Spain's labour legislation has been evolving rapidly since the 2021 labour reform, and a further wave of employment regulation updates took effect in early 2025. Foreign employers operating through Spanish subsidiaries, branches, or posted worker arrangements face a set of tightened rules. Missing the compliance window carries direct financial exposure – labour inspectors in Spain have increased enforcement activity, and fines for procedural breaches can reach levels that materially affect operating costs.
Updated employment regulations in Spain introduce stricter rules on fixed-term employment contracts, collective agreement application, dismissal procedures, and social security obligations for foreign employers. Companies with even a single employee registered in Spain are affected. The compliance deadline for most measures tied to the 2025 reform cycle is immediate – obligations apply from the date the relevant provision entered into force, with no transitional grace period for ongoing arrangements.
This alert identifies the core regulatory changes, defines which business categories are affected, and sets out the immediate actions foreign employers must take to avoid enforcement exposure.
What changed – the 2025 regulatory developments and their scope
Spanish employment legislation has been amended across several dimensions. The changes affect how fixed-term employment contracts are classified, formed, and terminated. Temporary contracts that do not meet the strict causal justification requirements under the reformed labour code are now treated automatically as permanent contracts. This shift has significant consequences for foreign employers who replicated their home-country contracting practices in Spain without adapting to local requirements.
Collective agreement application rules have also been tightened. Every employer operating in Spain is required to identify the applicable collective agreement – the convenio colectivo (sector or company-level bargaining instrument) – and apply it in full. Failure to identify the correct collective agreement before hiring is now treated as a compliance failure in itself, independent of whether any individual employee has raised a grievance. Labour inspectors can initiate investigations on this basis without a complaint being filed.
Social security contribution bases have been recalibrated. The Seguridad Social (Spanish social security system) contribution rules now apply a broader definition of remuneration. Certain items previously treated as exempt – such as some categories of allowances and irregular bonuses – are now included in the contribution base. Foreign employers who calculate payroll outside Spain and simply transfer figures to local payroll providers are at particular risk of undercontributing without realising it.
Dismissal notice and termination procedure requirements have been clarified by the Tribunal Supremo (Supreme Court of Spain). The court has reinforced that substantive and procedural requirements for dismissal are cumulative, not alternative.
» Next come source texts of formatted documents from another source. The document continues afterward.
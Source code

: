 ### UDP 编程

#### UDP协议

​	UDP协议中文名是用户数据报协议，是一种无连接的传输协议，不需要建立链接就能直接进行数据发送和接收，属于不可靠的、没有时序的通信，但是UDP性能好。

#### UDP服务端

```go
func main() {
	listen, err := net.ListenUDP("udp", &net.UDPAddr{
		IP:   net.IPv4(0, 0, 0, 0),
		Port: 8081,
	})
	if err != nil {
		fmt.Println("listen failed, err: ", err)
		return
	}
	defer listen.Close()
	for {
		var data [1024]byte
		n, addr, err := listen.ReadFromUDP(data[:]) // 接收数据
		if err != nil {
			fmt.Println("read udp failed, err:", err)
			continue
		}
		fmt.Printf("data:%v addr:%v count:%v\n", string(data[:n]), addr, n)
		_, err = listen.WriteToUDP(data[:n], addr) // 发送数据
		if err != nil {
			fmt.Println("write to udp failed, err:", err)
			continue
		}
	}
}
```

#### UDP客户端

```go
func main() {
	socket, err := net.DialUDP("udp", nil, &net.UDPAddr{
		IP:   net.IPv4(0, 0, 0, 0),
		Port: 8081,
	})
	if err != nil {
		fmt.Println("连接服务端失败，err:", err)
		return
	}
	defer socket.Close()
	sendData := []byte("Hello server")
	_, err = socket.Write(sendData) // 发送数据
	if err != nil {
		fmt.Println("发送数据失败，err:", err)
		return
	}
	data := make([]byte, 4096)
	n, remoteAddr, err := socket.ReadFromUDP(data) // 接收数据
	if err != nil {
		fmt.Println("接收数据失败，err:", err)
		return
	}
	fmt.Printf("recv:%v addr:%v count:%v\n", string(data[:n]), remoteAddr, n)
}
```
An employer who follows the correct written procedure but lacks adequate substantive grounds will face a finding of unfair dismissal – and vice versa. The cost of unfair dismissal in Spain includes reinstatement rights or statutory compensation calculated on length of service and salary, which can reach a considerable sum for long-tenured employees.
For companies structured as a Sociedad Anónima (SA, Spanish public limited company) or Sociedad de Responsabilidad Limitada (SL. Spanish private limited company), the corporate structure itself does not insulate directors from employment law liability where they exercise operational control over workers. This point has particular relevance for foreign group structures that appoint local directors while retaining substantive HR decision-making at group level.
To receive an expert assessment of your employment law exposure in Spain, contact us at info@ferrazwhitmore.com.
Who is affected and what to do now
The regulations apply to any entity that employs – or is deemed to employ – workers in Spain. This includes foreign companies with a registered branch, those operating through a Sociedad Anónima or SL subsidiary, employers with posted workers present in Spain for more than the threshold period under EU posting rules. Additionally. Platforms or digital service providers with workers classified as employees under Spain's Ley Rider (the platform worker legislation). Companies with no formal Spanish entity but with workers habitually performing their duties from Spanish territory are also within scope.
The threshold criteria that determine the intensity of obligations include: workforce size (companies above 50 employees face additional obligations around equality plans and workforce representation). the sector of activity (which determines the applicable collective agreement and sector-specific minimum conditions). and the nature of the work arrangement (direct employment. Posted assignment, or platform engagement).
The following immediate action items apply to foreign employers in all categories:
- Audit all existing fixed-term employment contracts in Spain and assess whether each meets the causal justification requirement under current Spanish employment legislation. Convert any contract that does not qualify to permanent status before a labour inspector does it for you.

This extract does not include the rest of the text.